Suddenly a reading project that up to that point had taken me five month, now took me just days to finish. I finished Tell Me Why as fast as my listening ears would allow me. And then went back and reread and listened to songs from before I started using headphones. 

In the end, here are a few of my take-aways:

  • First, 1988, when the book was published, was a long time ago. Yes, The Beatles broke up in 1970 and John was killed in 1980, but the solo careers of the other three men were just in their beginning stages by then. For example, George's participation in the Traveling Willburys wasn't mentioned. Of course, it wasn't, TW weren't formed until April 1988, the same year this book was published. George's early death from lung cancer in 2001 obviously cut his career short. Ringo, who never had the best singing voice, had the wherewithal to put together his All-Starr-Bands. His first recording with that group happened in 1989. Paul, who has had the most remarkable career of the three, was dismissed by Riley as just churning out pop hits, songs people like but aren't incredibly complex. We just went to a McCartney concert last year and he is still going strong with his powerful music at age 80!
  • In fact, I got the distinct impression that Riley liked John the best of all The Beatles. Each song was discussed but John's songs got longer discussions than the songs by the the three, often several pages on one song by John, compared to two paragraphs for a George song, for example.
  • After the break up in 1970, Riley noted that the Fab Four were better together than their composite pieces. Each man had less success as solo artists than they had when they were The Beatles. I wouldn't quibble with that commit. In fact, I, a huge Beatles fan in my early teens and before, pretty much quit listening to them as solo artists in the 1970s. Only if a song, like "Imagine" got a lot of airplay on the radio would I even register that it was by John Lennon.
  • Riley makes a lot out of the difference between McCartney and Lennon in terms of world view and musical sensibilities. In a lot of ways the two songwriting partners kept each other in check during their recording days together. John's acerbic/sullen/questioning side was countered by Paul's sunny, upbeat one. And vise versa. Neither was allowed to go all-the-way down their disposition's path together. But when they broke up, each did just that and Paul's nature led him to not-so-complicated pop songs, and John's led him to some really dark, often unlistenable songs which were avant-garde and inventive but ones few people could stomach.
  • In the end, however, Beatles music, by and large, has stood the test of time. "That the tone of the Beatles records -- the emotional space four players could summon up together and the heights of feeling committed to tape-- continues to enthrall us is a comment on more than the music itself.. The Beatles expansive artistry exists as metaphor as much as music...[T]he fluid reciprocity they achieve as writers and players signifies much more than musical analysis alone can get at" (387).
  • The mass catharsis the world experienced when John Lennon was killed is an example of how the Beatles music brought the whole world together.
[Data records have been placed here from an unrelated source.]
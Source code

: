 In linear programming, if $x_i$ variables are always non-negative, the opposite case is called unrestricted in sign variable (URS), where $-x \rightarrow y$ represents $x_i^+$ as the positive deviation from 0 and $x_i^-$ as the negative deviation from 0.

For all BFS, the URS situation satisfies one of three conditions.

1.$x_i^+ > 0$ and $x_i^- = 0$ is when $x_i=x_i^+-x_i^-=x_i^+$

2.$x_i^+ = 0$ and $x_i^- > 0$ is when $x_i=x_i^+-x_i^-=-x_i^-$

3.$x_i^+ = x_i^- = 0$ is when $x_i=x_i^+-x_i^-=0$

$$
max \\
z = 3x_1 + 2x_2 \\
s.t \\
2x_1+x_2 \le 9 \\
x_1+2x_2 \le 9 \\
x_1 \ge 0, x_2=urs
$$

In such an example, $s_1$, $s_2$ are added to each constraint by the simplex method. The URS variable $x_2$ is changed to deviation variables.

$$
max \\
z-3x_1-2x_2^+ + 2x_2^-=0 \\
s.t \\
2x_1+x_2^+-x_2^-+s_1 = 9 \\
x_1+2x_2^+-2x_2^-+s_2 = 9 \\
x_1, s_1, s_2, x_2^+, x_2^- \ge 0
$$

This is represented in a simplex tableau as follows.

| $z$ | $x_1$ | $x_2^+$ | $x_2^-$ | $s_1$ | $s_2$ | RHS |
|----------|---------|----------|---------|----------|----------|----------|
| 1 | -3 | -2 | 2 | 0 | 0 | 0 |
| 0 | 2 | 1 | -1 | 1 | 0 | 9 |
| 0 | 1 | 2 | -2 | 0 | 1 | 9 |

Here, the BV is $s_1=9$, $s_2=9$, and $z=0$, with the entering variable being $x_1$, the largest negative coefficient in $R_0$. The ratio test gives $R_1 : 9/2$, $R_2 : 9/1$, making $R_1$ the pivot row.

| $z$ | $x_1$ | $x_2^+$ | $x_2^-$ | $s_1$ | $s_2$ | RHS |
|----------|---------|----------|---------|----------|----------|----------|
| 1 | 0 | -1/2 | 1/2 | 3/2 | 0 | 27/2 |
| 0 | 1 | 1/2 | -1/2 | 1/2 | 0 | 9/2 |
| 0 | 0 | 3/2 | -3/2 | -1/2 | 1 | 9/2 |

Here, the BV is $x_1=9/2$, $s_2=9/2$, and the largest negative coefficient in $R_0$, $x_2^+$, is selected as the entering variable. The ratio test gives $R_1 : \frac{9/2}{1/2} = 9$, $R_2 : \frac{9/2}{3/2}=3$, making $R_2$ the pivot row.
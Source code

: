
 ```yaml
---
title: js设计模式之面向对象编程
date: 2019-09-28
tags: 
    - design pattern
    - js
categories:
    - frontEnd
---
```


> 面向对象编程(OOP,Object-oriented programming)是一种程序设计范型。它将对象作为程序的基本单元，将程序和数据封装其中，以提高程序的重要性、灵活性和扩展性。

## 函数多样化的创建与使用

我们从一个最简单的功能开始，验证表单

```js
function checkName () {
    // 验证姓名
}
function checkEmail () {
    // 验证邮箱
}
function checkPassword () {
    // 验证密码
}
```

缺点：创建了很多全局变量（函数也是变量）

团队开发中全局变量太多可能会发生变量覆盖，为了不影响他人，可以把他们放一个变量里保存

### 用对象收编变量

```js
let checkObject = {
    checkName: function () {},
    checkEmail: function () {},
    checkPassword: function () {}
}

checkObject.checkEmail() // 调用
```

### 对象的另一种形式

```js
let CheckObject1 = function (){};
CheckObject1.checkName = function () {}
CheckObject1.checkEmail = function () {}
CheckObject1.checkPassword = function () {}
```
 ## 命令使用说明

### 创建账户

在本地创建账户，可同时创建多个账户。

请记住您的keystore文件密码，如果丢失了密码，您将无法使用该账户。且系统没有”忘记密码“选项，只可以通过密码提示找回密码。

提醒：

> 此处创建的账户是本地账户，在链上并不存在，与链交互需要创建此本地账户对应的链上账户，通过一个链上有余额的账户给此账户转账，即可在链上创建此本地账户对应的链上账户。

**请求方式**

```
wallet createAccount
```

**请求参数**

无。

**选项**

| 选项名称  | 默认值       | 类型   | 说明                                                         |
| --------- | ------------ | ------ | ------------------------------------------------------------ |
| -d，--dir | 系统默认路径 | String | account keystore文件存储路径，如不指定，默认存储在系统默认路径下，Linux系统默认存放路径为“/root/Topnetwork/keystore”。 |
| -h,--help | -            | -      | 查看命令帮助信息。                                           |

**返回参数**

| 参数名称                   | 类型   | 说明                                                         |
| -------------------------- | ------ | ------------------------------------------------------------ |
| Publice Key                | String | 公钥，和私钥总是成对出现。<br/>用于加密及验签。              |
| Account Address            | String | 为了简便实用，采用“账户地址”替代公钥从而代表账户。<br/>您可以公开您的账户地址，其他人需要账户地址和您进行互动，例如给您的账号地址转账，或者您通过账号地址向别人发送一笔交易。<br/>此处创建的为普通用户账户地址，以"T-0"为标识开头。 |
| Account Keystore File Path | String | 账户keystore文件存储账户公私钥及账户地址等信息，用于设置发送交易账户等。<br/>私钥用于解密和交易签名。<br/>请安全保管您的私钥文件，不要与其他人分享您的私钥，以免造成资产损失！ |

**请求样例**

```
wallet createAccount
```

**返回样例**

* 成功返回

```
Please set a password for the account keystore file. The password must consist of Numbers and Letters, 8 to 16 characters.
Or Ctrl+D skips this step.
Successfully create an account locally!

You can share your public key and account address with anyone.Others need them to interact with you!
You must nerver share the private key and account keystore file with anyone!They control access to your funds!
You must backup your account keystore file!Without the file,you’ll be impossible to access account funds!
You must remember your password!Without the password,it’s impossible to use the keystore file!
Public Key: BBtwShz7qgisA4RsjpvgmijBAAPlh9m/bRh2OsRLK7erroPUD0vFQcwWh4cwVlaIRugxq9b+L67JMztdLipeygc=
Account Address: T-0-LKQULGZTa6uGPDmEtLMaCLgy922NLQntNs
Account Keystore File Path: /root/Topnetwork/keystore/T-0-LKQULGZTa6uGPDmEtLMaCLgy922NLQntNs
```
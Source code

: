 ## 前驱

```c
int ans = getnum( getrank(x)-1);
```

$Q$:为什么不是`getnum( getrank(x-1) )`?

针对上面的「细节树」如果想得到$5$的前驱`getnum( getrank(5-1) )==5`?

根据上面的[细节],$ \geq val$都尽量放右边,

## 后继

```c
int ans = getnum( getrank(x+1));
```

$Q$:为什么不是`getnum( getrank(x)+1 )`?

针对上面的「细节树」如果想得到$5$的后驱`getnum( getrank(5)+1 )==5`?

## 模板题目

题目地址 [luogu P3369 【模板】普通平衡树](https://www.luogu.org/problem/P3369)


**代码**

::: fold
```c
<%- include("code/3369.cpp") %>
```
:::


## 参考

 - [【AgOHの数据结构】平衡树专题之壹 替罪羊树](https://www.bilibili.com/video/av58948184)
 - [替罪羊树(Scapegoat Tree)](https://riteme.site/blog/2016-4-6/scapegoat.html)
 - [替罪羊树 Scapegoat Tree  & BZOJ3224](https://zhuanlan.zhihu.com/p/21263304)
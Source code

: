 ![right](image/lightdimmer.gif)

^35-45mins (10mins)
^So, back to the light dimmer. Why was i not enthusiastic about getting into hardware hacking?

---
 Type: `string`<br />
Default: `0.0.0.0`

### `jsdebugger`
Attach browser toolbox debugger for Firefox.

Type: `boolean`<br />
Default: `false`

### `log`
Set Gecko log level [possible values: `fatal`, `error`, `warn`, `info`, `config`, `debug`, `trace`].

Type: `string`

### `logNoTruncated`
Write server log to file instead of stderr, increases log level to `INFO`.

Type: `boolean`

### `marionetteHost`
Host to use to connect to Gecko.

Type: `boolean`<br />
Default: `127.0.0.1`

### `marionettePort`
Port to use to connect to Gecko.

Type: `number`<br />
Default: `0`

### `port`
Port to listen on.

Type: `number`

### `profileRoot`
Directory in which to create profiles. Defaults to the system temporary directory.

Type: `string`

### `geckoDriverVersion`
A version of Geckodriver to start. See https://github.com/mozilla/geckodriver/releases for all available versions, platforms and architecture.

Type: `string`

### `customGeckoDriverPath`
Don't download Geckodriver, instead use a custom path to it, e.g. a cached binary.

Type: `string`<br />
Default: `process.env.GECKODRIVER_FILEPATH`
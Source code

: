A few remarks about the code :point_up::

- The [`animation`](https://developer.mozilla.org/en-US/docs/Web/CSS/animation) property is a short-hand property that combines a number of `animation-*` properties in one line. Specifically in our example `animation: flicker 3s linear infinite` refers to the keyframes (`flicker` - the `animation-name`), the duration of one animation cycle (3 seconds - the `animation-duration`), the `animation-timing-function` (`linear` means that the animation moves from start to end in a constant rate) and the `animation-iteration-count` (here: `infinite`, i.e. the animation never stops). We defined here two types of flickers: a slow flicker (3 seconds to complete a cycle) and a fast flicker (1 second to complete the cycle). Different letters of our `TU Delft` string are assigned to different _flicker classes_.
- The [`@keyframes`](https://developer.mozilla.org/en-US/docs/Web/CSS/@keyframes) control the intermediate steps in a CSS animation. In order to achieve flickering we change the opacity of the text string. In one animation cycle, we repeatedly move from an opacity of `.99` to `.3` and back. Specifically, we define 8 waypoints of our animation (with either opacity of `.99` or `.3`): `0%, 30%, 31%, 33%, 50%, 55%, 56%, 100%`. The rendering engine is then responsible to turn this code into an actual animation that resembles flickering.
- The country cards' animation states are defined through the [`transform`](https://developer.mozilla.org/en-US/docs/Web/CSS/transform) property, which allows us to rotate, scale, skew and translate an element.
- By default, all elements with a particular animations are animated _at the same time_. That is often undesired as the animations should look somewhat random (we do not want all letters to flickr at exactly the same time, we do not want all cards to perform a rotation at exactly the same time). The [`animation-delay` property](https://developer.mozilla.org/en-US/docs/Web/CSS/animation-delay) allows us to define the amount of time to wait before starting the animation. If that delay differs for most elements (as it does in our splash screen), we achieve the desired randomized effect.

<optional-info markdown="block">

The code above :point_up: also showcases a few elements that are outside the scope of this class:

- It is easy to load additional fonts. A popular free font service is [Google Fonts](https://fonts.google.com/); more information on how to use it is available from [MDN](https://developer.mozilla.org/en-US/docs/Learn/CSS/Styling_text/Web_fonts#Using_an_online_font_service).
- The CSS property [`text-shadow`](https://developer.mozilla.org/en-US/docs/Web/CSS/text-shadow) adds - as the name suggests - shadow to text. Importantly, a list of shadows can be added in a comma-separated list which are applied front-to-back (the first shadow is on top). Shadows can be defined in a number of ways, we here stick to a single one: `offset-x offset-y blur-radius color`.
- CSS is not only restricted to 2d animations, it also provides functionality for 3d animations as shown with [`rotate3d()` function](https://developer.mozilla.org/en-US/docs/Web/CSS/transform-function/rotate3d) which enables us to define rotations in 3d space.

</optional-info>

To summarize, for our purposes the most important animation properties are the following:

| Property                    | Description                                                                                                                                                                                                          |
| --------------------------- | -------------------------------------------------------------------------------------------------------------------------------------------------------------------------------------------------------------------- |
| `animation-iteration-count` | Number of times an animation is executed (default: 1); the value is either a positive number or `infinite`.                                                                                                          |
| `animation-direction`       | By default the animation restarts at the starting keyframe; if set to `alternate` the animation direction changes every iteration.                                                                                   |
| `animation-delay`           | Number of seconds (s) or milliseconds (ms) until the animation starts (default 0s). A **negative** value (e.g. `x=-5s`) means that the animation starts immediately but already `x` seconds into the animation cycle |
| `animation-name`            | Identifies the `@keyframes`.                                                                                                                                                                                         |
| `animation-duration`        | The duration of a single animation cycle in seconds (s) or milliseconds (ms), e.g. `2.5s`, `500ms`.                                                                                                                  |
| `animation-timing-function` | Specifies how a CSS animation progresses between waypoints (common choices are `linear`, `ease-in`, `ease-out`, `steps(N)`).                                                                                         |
They were the world's family and their music continues in its popularity today, even thirty-five years after this book was published.
  • Riley concludes the following statement, which is such a timely message for us in 2023.
[T]he world's continuing embrace of what they [The Beatles] produced demonstrates that our collective strength lies in emphasizing what we have in common. It's our connections with people that make us most human, the Beatles seem to be telling us; our interaction with others fulfills part of our humanity (388).

And in the end, the love you take is equal to the love you make.

At 423 pages, which includes a selected bibliography and an index, the book qualifies for the Big Book Summer Challenge.